Here’s the backstory. For over 25 years, Steven Leigh Morris worked for the LA Weekly.  It's not an overstatement to say that at the height of his influence as their theater editor and critic, he was the champion of LA's intimate theatre scene. Most weeks, the Weekly ran not only his front-of-section review but substantial reviews of another half dozen shows.  It was the go-to paper if you wanted theatre coverage in LA ... or music coverage ... or to read Jonathan Gold's food columns. Like the Village Voice in New York and alt-weeklies across the country, the LA Weekly was a cultural force that you grabbed free every Thursday.

So when Steven Leigh Morris' newspaper man protagonist agonizes about the destruction of an institution, that institution is a broad amalgam of alt-weeklies.  Our protagonist is the newly promoted editor of New York free paper. You could read it as the Village Voice or the LA Weekly or a dozen other newspapers. It's a stand-in for all of them in one way or another.

The play's machinery is built around flashbacks that take us to a time before the paper's demise and that urgent question. In that earlier timeline, our fresh editor has just been installed when the paper was bought by the "Our Times" chain out of Florida.  Our antagonist is Earl Glory, the brains behind this debt-ridden takeover effort of all these papers. He's the "he" from the question "What was he thinking?"
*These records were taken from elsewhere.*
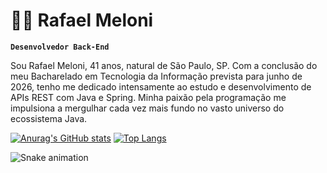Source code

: # 🧑‍💻 Rafael Meloni

**`Desenvolvedor Back-End`**

Sou Rafael Meloni, 41 anos, natural de São Paulo, SP. Com a conclusão do meu Bacharelado em Tecnologia da Informação prevista para junho de 2026, tenho me dedicado intensamente ao estudo e desenvolvimento de APIs REST com Java e Spring. Minha paixão pela programação me impulsiona a mergulhar cada vez mais fundo no vasto universo do ecossistema Java.

[![Anurag's GitHub stats](https://github-readme-stats-pied-gamma-96.vercel.app/api?username=melonir65&show_icons=true&theme=nightowl)](https://github.com/anuraghazra/github-readme-stats)
[![Top Langs](https://github-readme-stats-pied-gamma-96.vercel.app/api/top-langs/?username=melonir65&layout=donut&theme=nightowl)](https://github.com/anuraghazra/github-readme-stats)

<img src="https://raw.githubusercontent.com/melonir65/gitrepo/output/snake.svg" alt="Snake animation" />
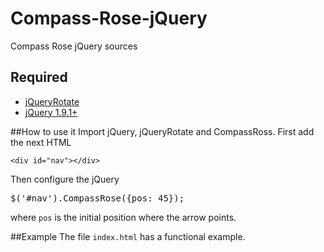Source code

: Compass-Rose-jQuery
===================
Compass Rose jQuery sources

## Required
* [jQueryRotate](http://code.google.com/p/jqueryrotate/)
* [jQuery 1.9.1+](https://ajax.googleapis.com/ajax/libs/jquery/1.9.1/jquery.min.js) 

##How to use it
Import jQuery, jQueryRotate and	CompassRoss. First add the next HTML 
<pre><code>&lt;div id="nav"&gt;&lt;/div&gt;
</code></pre>

Then configure the jQuery
<pre lang="jQuery">$('#nav').CompassRose({pos: 45}); </pre> 
where `pos` is the initial position where the arrow points.

##Example
The file `index.html` has a functional example.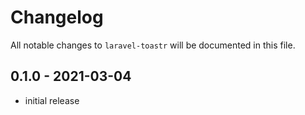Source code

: # Changelog

All notable changes to `laravel-toastr` will be documented in this file.

## 0.1.0 - 2021-03-04

- initial release
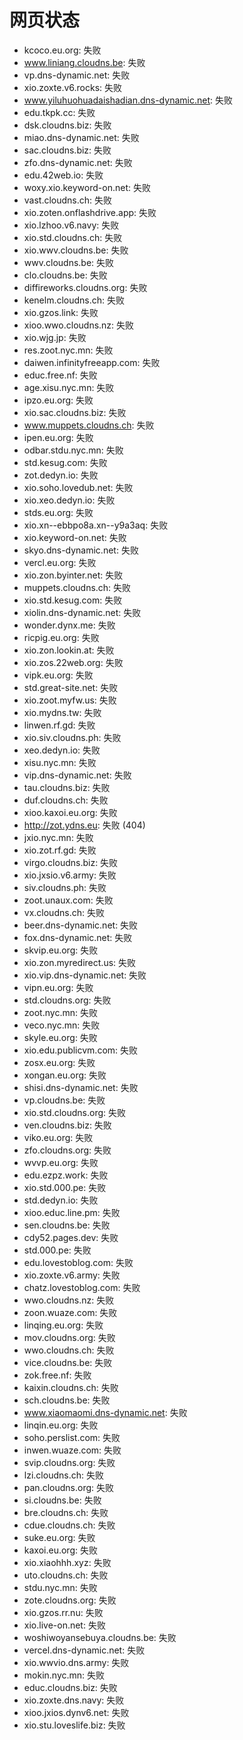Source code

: # 网页状态
- kcoco.eu.org: 失败
- www.liniang.cloudns.be: 失败
- vp.dns-dynamic.net: 失败
- xio.zoxte.v6.rocks: 失败
- www.yiluhuohuadaishadian.dns-dynamic.net: 失败
- edu.tkpk.cc: 失败
- dsk.cloudns.biz: 失败
- miao.dns-dynamic.net: 失败
- sac.cloudns.biz: 失败
- zfo.dns-dynamic.net: 失败
- edu.42web.io: 失败
- woxy.xio.keyword-on.net: 失败
- vast.cloudns.ch: 失败
- xio.zoten.onflashdrive.app: 失败
- xio.lzhoo.v6.navy: 失败
- xio.std.cloudns.ch: 失败
- xio.wwv.cloudns.be: 失败
- wwv.cloudns.be: 失败
- clo.cloudns.be: 失败
- diffireworks.cloudns.org: 失败
- kenelm.cloudns.ch: 失败
- xio.gzos.link: 失败
- xioo.wwo.cloudns.nz: 失败
- xio.wjg.jp: 失败
- res.zoot.nyc.mn: 失败
- daiwen.infinityfreeapp.com: 失败
- educ.free.nf: 失败
- age.xisu.nyc.mn: 失败
- ipzo.eu.org: 失败
- xio.sac.cloudns.biz: 失败
- www.muppets.cloudns.ch: 失败
- ipen.eu.org: 失败
- odbar.stdu.nyc.mn: 失败
- std.kesug.com: 失败
- zot.dedyn.io: 失败
- xio.soho.lovedub.net: 失败
- xio.xeo.dedyn.io: 失败
- stds.eu.org: 失败
- xio.xn--ebbpo8a.xn--y9a3aq: 失败
- xio.keyword-on.net: 失败
- skyo.dns-dynamic.net: 失败
- vercl.eu.org: 失败
- xio.zon.byinter.net: 失败
- muppets.cloudns.ch: 失败
- xio.std.kesug.com: 失败
- xiolin.dns-dynamic.net: 失败
- wonder.dynx.me: 失败
- ricpig.eu.org: 失败
- xio.zon.lookin.at: 失败
- xio.zos.22web.org: 失败
- vipk.eu.org: 失败
- std.great-site.net: 失败
- xio.zoot.myfw.us: 失败
- xio.mydns.tw: 失败
- linwen.rf.gd: 失败
- xio.siv.cloudns.ph: 失败
- xeo.dedyn.io: 失败
- xisu.nyc.mn: 失败
- vip.dns-dynamic.net: 失败
- tau.cloudns.biz: 失败
- duf.cloudns.ch: 失败
- xioo.kaxoi.eu.org: 失败
- http://zot.ydns.eu: 失败 (404)
- jxio.nyc.mn: 失败
- xio.zot.rf.gd: 失败
- virgo.cloudns.biz: 失败
- xio.jxsio.v6.army: 失败
- siv.cloudns.ph: 失败
- zoot.unaux.com: 失败
- vx.cloudns.ch: 失败
- beer.dns-dynamic.net: 失败
- fox.dns-dynamic.net: 失败
- skvip.eu.org: 失败
- xio.zon.myredirect.us: 失败
- xio.vip.dns-dynamic.net: 失败
- vipn.eu.org: 失败
- std.cloudns.org: 失败
- zoot.nyc.mn: 失败
- veco.nyc.mn: 失败
- skyle.eu.org: 失败
- xio.edu.publicvm.com: 失败
- zosx.eu.org: 失败
- xongan.eu.org: 失败
- shisi.dns-dynamic.net: 失败
- vp.cloudns.be: 失败
- xio.std.cloudns.org: 失败
- ven.cloudns.biz: 失败
- viko.eu.org: 失败
- zfo.cloudns.org: 失败
- wvvp.eu.org: 失败
- edu.ezpz.work: 失败
- xio.std.000.pe: 失败
- std.dedyn.io: 失败
- xioo.educ.line.pm: 失败
- sen.cloudns.be: 失败
- cdy52.pages.dev: 失败
- std.000.pe: 失败
- edu.lovestoblog.com: 失败
- xio.zoxte.v6.army: 失败
- chatz.lovestoblog.com: 失败
- wwo.cloudns.nz: 失败
- zoon.wuaze.com: 失败
- linqing.eu.org: 失败
- mov.cloudns.org: 失败
- wwo.cloudns.ch: 失败
- vice.cloudns.be: 失败
- zok.free.nf: 失败
- kaixin.cloudns.ch: 失败
- sch.cloudns.be: 失败
- www.xiaomaomi.dns-dynamic.net: 失败
- linqin.eu.org: 失败
- soho.perslist.com: 失败
- inwen.wuaze.com: 失败
- svip.cloudns.org: 失败
- lzi.cloudns.ch: 失败
- pan.cloudns.org: 失败
- si.cloudns.be: 失败
- bre.cloudns.ch: 失败
- cdue.cloudns.ch: 失败
- suke.eu.org: 失败
- kaxoi.eu.org: 失败
- xio.xiaohhh.xyz: 失败
- uto.cloudns.ch: 失败
- stdu.nyc.mn: 失败
- zote.cloudns.org: 失败
- xio.gzos.rr.nu: 失败
- xio.live-on.net: 失败
- woshiwoyansebuya.cloudns.be: 失败
- vercel.dns-dynamic.net: 失败
- xio.wwvio.dns.army: 失败
- mokin.nyc.mn: 失败
- educ.cloudns.biz: 失败
- xio.zoxte.dns.navy: 失败
- xioo.jxios.dynv6.net: 失败
- xio.stu.loveslife.biz: 失败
Now, you should know that when our protagonist asks this dire question, it is from the inside of a mental institution.  That's where our play is set. This editor of an alt-weekly is so destroyed by this assault on journalism that it literally drives him crazy.  The action of the play is actually the other inmates of this particular asylum playing the characters as part of an elaborate drama therapy scheme.  Score one for self-awareness.

The challenge with Mr. Morris' script is a bit like a battle between a dramatist and a journalist. The dramatist senses the need for theatrical gestures like conventions broken and dramatic metaphor.  The journalist wants to get to the bottom of the story. Unfortunately, neither really succeeds.

The play's question, "what the hell happened to the LA Weekly?" is a powerful one that's worth chasing and telling.  It feels like that's what the play wants to be about until an unheard editor's voice recognizes that's not fresh news.  Fresh news, or as it's often called these days "fake news," is the assault on the press more generally. It's not just the weeklies, it's paywalls and ever shrinking newsrooms and new non-profit models. That's what the play tries to shift to about two-thirds of the way through but at that point we've lost the story.

Go see this play to pay homage to Mr. Morris and the cultural institutions that we lost with the demise of the alt-weeklies. But don't go thinking you'll get an answer to why it all happened.  That, for now, is still a tragic mystery.